Highland resident Sandra Renteria is so concerned about Haiti, the tiny, war-torn Caribbean nation, that she's become a cheerleader for the place. Dedicated to doing something for the Haitian people, she and her husband formed the Art Creation Foundation for Children, which is based in Jacmel, Haiti, and feeds and clothes children, most of them orphans, while teaching them to make traditional crafts. Renteria's Denver shop, Indigena, specializes in Haitian art, including the children's wares, along with a smattering of better-than-average handmades from Mexico, India and other far-flung locations; Indigena boasts some of the best Oaxacan carvings we've seen in the region. "Indigena wouldn't exist if it weren't for Haiti," Renteria says. It's a small world, after all.
Marczyk Fine Foods already corners the market on gourmet goods, so we won't even start with the rundown of what they've got inside. But last year they went a step further and made the place just plain homey. "Come on over," they invited. "Sit a while. We'll cook you up a burger." And so the Friday cookout was born. The new summer tradition returns in the spring, when the evenings grow long and linger-worthy. The charcoal grill will fire up again, serving friends, customers and strangers side by side at long community tables. Don't like burgers, even when they're fashioned from the finest beef on the planet? No problem. Pick out a piece of fish inside and they'll grill that up nicely for you, too. Fridays at Marczyk's are pure urban bliss.

It's as close as we'll get to walking under the boardwalk in Denver. But, hey, strolling under the viaduct ain't bad -- especially when you're shopping in blazing mid-July heat. Weatherproofing is just one of the strategies behind the Viaduct Market, a cousin to the successful Ballpark Market bazaar. If a trial run in December is any indication, treasure hunters can expect the same quality mix already found at Ballpark: antiques, furniture, old and new clothing and jewelry, refreshments and those once-in-a-lifetime finds. So go: The Viaduct Market will be open from 9 a.m. to 3 p.m. every fourth Saturday of the month from March until December. No need to flee when it rains on this flea.

Smaller and less crowded than the market that takes over the Cherry Creek Bed, Bath & Beyond parking lot on Saturdays, the Colorado Fresh Market is held on Sundays from June through October. It's the same zany mix of Colorado honey, Western Slope apples, goat cheese and cinnamon rolls, but at a far less frenetic pace. Here an organic farmer from Paonia will take the time to tell you just how he makes apple cider, and a local baker will serve you a piping hot baguette right out of the oven. Many of these merchants gave up their day jobs to indulge their love of food, and they're happy to share their stories. Bring a lawn chair and your appetite.
After years of deferred dreams and delayed plans, the Osage Mercado debuted last summer as a kind of test, sponsored by the Baker, La Alma/Lincoln Park and Sun Valley neighborhood groups. Apparently, it passed, because the Mercado is here to stay -- at least for one long season. Beginning on Mother's Day, it will continue on the first Sunday of the month through October. Designed to be part farmers' market and part craft fair, it's something like a mini People's Fair, with community-based music and dance, kids' activities and art projects planned each month. So come visit the 'hood. You'll never look at it quite the same again.

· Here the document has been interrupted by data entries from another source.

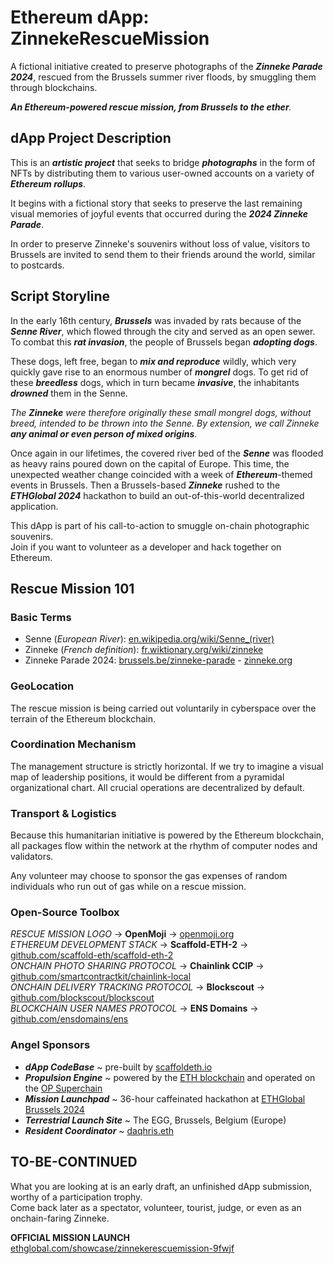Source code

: # Ethereum dApp: ZinnekeRescueMission

A fictional initiative created to preserve photographs of the _**Zinneke Parade 2024**_, rescued from the Brussels summer river floods, by smuggling them through blockchains.

_**An Ethereum-powered rescue mission, from Brussels to the ether**._

## dApp Project Description

This is an __*artistic project*__ that seeks to bridge __*photographs*__ in the form of NFTs by distributing them to various user-owned accounts on a variety of __*Ethereum rollups*__.  

It begins with a fictional story that seeks to preserve the last remaining visual memories of joyful events that occurred during the __*2024 Zinneke Parade*__.  

In order to preserve Zinneke's souvenirs without loss of value, visitors to Brussels are invited to send them to their friends around the world, similar to postcards.  

## Script Storyline

In the early 16th century, __*Brussels*__ was invaded by rats because of the __*Senne River*__, which flowed through the city and served as an open sewer. To combat this __*rat invasion*__, the people of Brussels began __*adopting dogs*__.

These dogs, left free, began to __*mix and reproduce*__ wildly, which very quickly gave rise to an enormous number of __*mongrel*__ dogs. To get rid of these __*breedless*__ dogs, which in turn became __*invasive*__, the inhabitants __*drowned*__ them in the Senne.

_The **Zinneke** were therefore originally these small mongrel dogs, without breed, intended to be thrown into the Senne. By extension, we call Zinneke **any animal or even person of mixed origins**_.

Once again in our lifetimes, the covered river bed of the __*Senne*__ was flooded as heavy rains poured down on the capital of Europe. This time, the unexpected weather change coincided with a week of __*Ethereum*__-themed events in Brussels. Then a Brussels-based __*Zinneke*__ rushed to the __*ETHGlobal 2024*__ hackathon to build an out-of-this-world decentralized application.  

This dApp is part of his call-to-action to smuggle on-chain photographic souvenirs.  
Join if you want to volunteer as a developer and hack together on Ethereum. 

## Rescue Mission 101  

### Basic Terms

- Senne (_European River_): [en.wikipedia.org/wiki/Senne_(river)](https://en.wikipedia.org/wiki/Senne_(river))
- Zinneke (_French definition_): [fr.wiktionary.org/wiki/zinneke](https://fr.wiktionary.org/wiki/zinneke)
- Zinneke Parade 2024: [brussels.be/zinneke-parade](https://www.brussels.be/zinneke-parade) - [zinneke.org](https://www.zinneke.org/)

### GeoLocation

The rescue mission is being carried out voluntarily in cyberspace over the terrain of the Ethereum blockchain.

### Coordination Mechanism  

The management structure is strictly horizontal.
If we try to imagine a visual map of leadership positions, it would be different from a pyramidal organizational chart.
All crucial operations are decentralized by default.

### Transport & Logistics

Because this humanitarian initiative is powered by the Ethereum blockchain, all packages flow within the network at the rhythm of computer nodes and validators.

Any volunteer may choose to sponsor the gas expenses of random individuals who run out of gas while on a rescue mission.

### Open-Source Toolbox

_RESCUE MISSION LOGO_ -> **OpenMoji** -> [openmoji.org](https://openmoji.org/library/emoji-1F415-200D-1F9BA/)  
_ETHEREUM DEVELOPMENT STACK_ -> **Scaffold-ETH-2** -> [github.com/scaffold-eth/scaffold-eth-2](https://github.com/scaffold-eth/scaffold-eth-2)  
_ONCHAIN PHOTO SHARING PROTOCOL_ -> **Chainlink CCIP** -> [github.com/smartcontractkit/chainlink-local](https://github.com/smartcontractkit/chainlink-local)  
_ONCHAIN DELIVERY TRACKING PROTOCOL_ -> **Blockscout** -> [github.com/blockscout/blockscout](https://github.com/blockscout/blockscout)  
_BLOCKCHAIN USER NAMES PROTOCOL_ -> **ENS Domains** -> [github.com/ensdomains/ens](https://github.com/ensdomains/ens)  

### Angel Sponsors

- __*dApp CodeBase*__ ~ pre-built by [scaffoldeth.io](https://scaffoldeth.io/)  
- __*Propulsion Engine*__ ~ powered by the [ETH blockchain](https://ethereum.org/en/what-is-ethereum/) and operated on the [OP Superchain](https://docs.optimism.io/stack/explainer)  
- __*Mission Launchpad*__ ~ 36-hour caffeinated hackathon at [ETHGlobal Brussels 2024](https://ethglobal.com/about)
- __*Terrestrial Launch Site*__ ~ The EGG, Brussels, Belgium (Europe)  
- __*Resident Coordinator*__ ~ [daqhris.eth](https://warpcast.com/daqhris) 

## TO-BE-CONTINUED  

What you are looking at is an early draft, an unfinished dApp submission, worthy of a participation trophy.    
Come back later as a spectator, volunteer, tourist, judge, or even as an onchain-faring Zinneke. 

**OFFICIAL MISSION LAUNCH**  
[ethglobal.com/showcase/zinnekerescuemission-9fwjf](https://ethglobal.com/showcase/zinnekerescuemission-9fwjf)
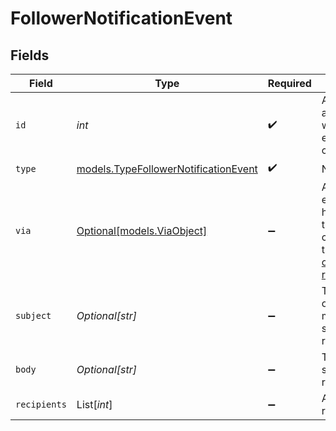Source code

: # FollowerNotificationEvent


## Fields

| Field                                                                                                                                            | Type                                                                                                                                             | Required                                                                                                                                         | Description                                                                                                                                      |
| ------------------------------------------------------------------------------------------------------------------------------------------------ | ------------------------------------------------------------------------------------------------------------------------------------------------ | ------------------------------------------------------------------------------------------------------------------------------------------------ | ------------------------------------------------------------------------------------------------------------------------------------------------ |
| `id`                                                                                                                                             | *int*                                                                                                                                            | :heavy_check_mark:                                                                                                                               | Automatically assigned when the event is created                                                                                                 |
| `type`                                                                                                                                           | [models.TypeFollowerNotificationEvent](../models/typefollowernotificationevent.md)                                                               | :heavy_check_mark:                                                                                                                               | N/A                                                                                                                                              |
| `via`                                                                                                                                            | [Optional[models.ViaObject]](../models/viaobject.md)                                                                                             | :heavy_minus_sign:                                                                                                                               | An object explaining how the ticket was created. See the [Via object reference](/documentation/ticketing/reference-guides/via-object-reference)<br/> |
| `subject`                                                                                                                                        | *Optional[str]*                                                                                                                                  | :heavy_minus_sign:                                                                                                                               | The subject of the message sent to the recipients                                                                                                |
| `body`                                                                                                                                           | *Optional[str]*                                                                                                                                  | :heavy_minus_sign:                                                                                                                               | The message sent to the recipients                                                                                                               |
| `recipients`                                                                                                                                     | List[*int*]                                                                                                                                      | :heavy_minus_sign:                                                                                                                               | An array of recipient IDs                                                                                                                        |
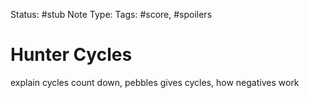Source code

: Status: #stub
Note Type: 
Tags: #score, #spoilers 
# Hunter Cycles
explain cycles count down, pebbles gives cycles, how negatives work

First there were health-food stores and co-ops -- little eclectic-eccentric, tie-dyed, bring-your-own-bag places where hippies shopped for goat yogurt, yams and fresh tofu. But somewhere along the line, the stores got bigger. They supplied bags (even plastic ones), widened the aisles and branched into the gourmet-foods market. Hippies? Even if any were still around, they couldn't afford to shop at these places now. Isn't it time something gave? Enter Sunflower Market. The brainchild of former Wild Oats mastermind Mike Gilliland and his brother, Pat, the new store is a delightful setback in whole-foods merchandising, with lower prices, a less outrageous scope and an element of surprise: The get-it-while-you-can aisle features a changing stock of odd-lot grocery buys. In the garden of overblown health-food shopping, little Sunflower towers above the rest.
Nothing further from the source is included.